Dreamland Social Club(40)
Jane said, “But I get the distinct impression that Loki isn’t very popular around here. Their plan, I mean. The mall and all.” She spoke with urgency. “You have to at least try the city. And there are other people you can try, too. Like the guy who owns the old Thunderbolt lot.”
“Well, it sounds like you know more about it all than I do,” her father said jovially. “But Loki is the biggest and seemingly really the only game in town for a project of this scale.”
Jane stared at the clean white bread plate in front of her, watched the way it reflected shadows of the movements of the waitstaff. There were an uncountable number of light scratches on the plate’s surface, and Jane felt like her heart probably looked that way up close, too. Because she wanted more than anything for her father to get the Tsunami built, and wanted equally badly for him not to.

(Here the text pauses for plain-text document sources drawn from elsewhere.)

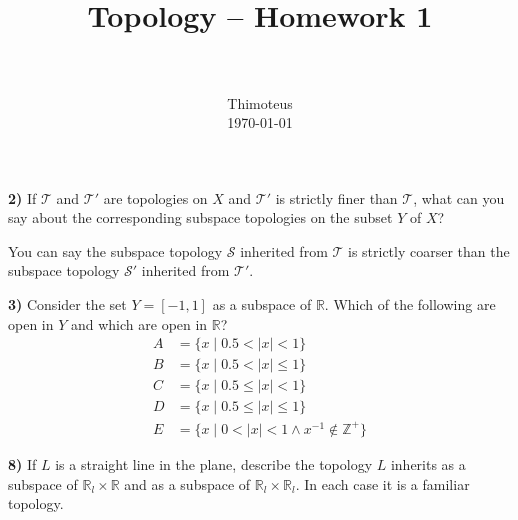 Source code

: \documentclass[paper=a4, fontsize=11pt]{scrartcl} %
\title{
    \usefont{OT1}{bch}{b}{n}
    \horrule{0.5pt} \\[0.4cm]
    \huge Topology -- Homework 1 \\
    \horrule{2pt} \\[0.5cm]
}
\author{
    \normalfont                 \normalsize
        Thimoteus\\[-3pt]    \normalsize
        \today
}
\date{}
\newcommand{\script}{\mathcal}
\numberwithin{equation}{section}    %
\numberwithin{figure}{section}      %
\numberwithin{table}{section}       %
\begin{document}
\maketitle


\textbf{2)} If $\script T$ and $\script T'$ are topologies on $X$ and $\script T'$
is strictly finer than $\script T$, what can you say about the corresponding
subspace topologies on the subset $Y$ of $X$?

You can say the subspace topology $\script S$ inherited from $\script T$ is strictly
coarser than the subspace topology $\script S'$ inherited from $\script T'$.

\textbf{3)} Consider the set $Y = [-1, 1]$ as a subspace of $\mathbb R$. Which
of the following are open in $Y$ and which are open in $\mathbb R$?
\begin{align*}
  A &= \{ x \mid 0.5 < |x| < 1 \} \\
  B &= \{ x \mid 0.5 < |x| \le 1 \} \\
  C &= \{ x \mid 0.5 \le |x| < 1 \} \\
  D &= \{ x \mid 0.5 \le |x| \le 1 \} \\
  E &= \{ x \mid 0 < |x| < 1 \land x^{-1} \notin \mathbb Z^+ \}
\end{align*}

\textbf{8)} If $L$ is a straight line in the plane, describe the topology $L$
inherits as a subspace of $\mathbb R_l \times \mathbb R$ and as a subspace of
$\mathbb R_l \times \mathbb R_l$. In each case it is a familiar topology.

\end{document}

Her father clinked the ice in his empty glass. “You said it yourself, honey, when we first got here, and it stuck with me. And then when you showed me that film.”

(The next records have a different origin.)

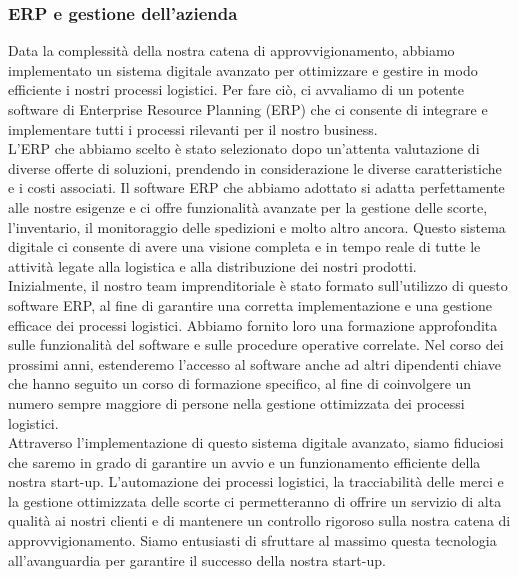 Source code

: \documentclass[12pt, a4paper]{article}
\newcommand{\meskip}{\medskip \\}
\begin{document}
\subsubsection{ERP e gestione dell'azienda}
Data la complessità della nostra catena di approvvigionamento, abbiamo implementato un sistema digitale avanzato per ottimizzare e gestire in modo efficiente i nostri processi logistici. Per fare ciò, ci avvaliamo di un potente software di Enterprise Resource Planning (ERP) che ci consente di integrare e implementare tutti i processi rilevanti per il nostro business.\meskip
L'ERP che abbiamo scelto è stato selezionato dopo un'attenta valutazione di diverse offerte di soluzioni, prendendo in considerazione le diverse caratteristiche e i costi associati. Il software ERP che abbiamo adottato si adatta perfettamente alle nostre esigenze e ci offre funzionalità avanzate per la gestione delle scorte, l'inventario, il monitoraggio delle spedizioni e molto altro ancora. Questo sistema digitale ci consente di avere una visione completa e in tempo reale di tutte le attività legate alla logistica e alla distribuzione dei nostri prodotti.\meskip
Inizialmente, il nostro team imprenditoriale è stato formato sull'utilizzo di questo software ERP, al fine di garantire una corretta implementazione e una gestione efficace dei processi logistici. Abbiamo fornito loro una formazione approfondita sulle funzionalità del software e sulle procedure operative correlate. Nel corso dei prossimi anni, estenderemo l'accesso al software anche ad altri dipendenti chiave che hanno seguito un corso di formazione specifico, al fine di coinvolgere un numero sempre maggiore di persone nella gestione ottimizzata dei processi logistici.\meskip
Attraverso l'implementazione di questo sistema digitale avanzato, siamo fiduciosi che saremo in grado di garantire un avvio e un funzionamento efficiente della nostra start-up. L'automazione dei processi logistici, la tracciabilità delle merci e la gestione ottimizzata delle scorte ci permetteranno di offrire un servizio di alta qualità ai nostri clienti e di mantenere un controllo rigoroso sulla nostra catena di approvvigionamento. Siamo entusiasti di sfruttare al massimo questa tecnologia all'avanguardia per garantire il successo della nostra start-up.
\end{document}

“Said what?” She shook her head and studied the cherry in her drink, its sickeningly fake red color and crinkly skin.
“We got here and you said, ‘That’s it?’”
She didn’t remember saying exactly that, or least not meaning it that way.
Marcus said, “The whole place really is a dump.”
“I need to use the restroom,” Jane said—though she really didn’t, not urgently anyway—and she went inside and heard loud music and singing and saw, in a sort of banquet hall inside, lights and a standing-room-only crowd. She peeked through the door and then stepped into the darkened room and saw, onstage, a full-on cabarettype show going on. Women in sparkly costumes were perched on trapeze-like swings, singing some pop song Jane didn’t know—a big electronic, anthemic song about love and survival and hurt. The woman in the center was being lowered to the stage by her swing, and then huge wings came out of her back—made of a shimmery white material—and then she was being lifted back up into the air, swingless, her arms spread wide as if she was being crucified. In the audience, the women wore silky dresses and dangling earrings, had their hair professionally done in updos. It was a big night out for them, and it made Jane wonder, for the first time, whether she’d ever go to a prom, whether she cared.
When the song ended to applause and whistles from the crowd, Jane ducked out and used the restroom and returned to the table, where the conversation hadn’t changed much.
“Well anyway,” her father said, “it’s just a meeting.” His mind seemed to drift then, and when he said these next words, he seemed to be talking to someone who wasn’t actually there. “I’ve got a good feeling, though. I really do.”
Jane retreated to Birdie’s Bavarian Bar when they got home—there were still many hours until two, until the Parachute Jump key—and started playing old records on the Victrola while she sorted through more stuff. In the bottom of a drawer of old papers she found a folder containing old newspaper clippings about the preemies of Dreamland. INCUBATOR BABIES IN PERIL! shouted one headline, and she studied the photo next to it, trying to deduce whether any of the babies pictured was Preemie. There was just no way to tell. Not when they were that small. That barely human, barely anybody.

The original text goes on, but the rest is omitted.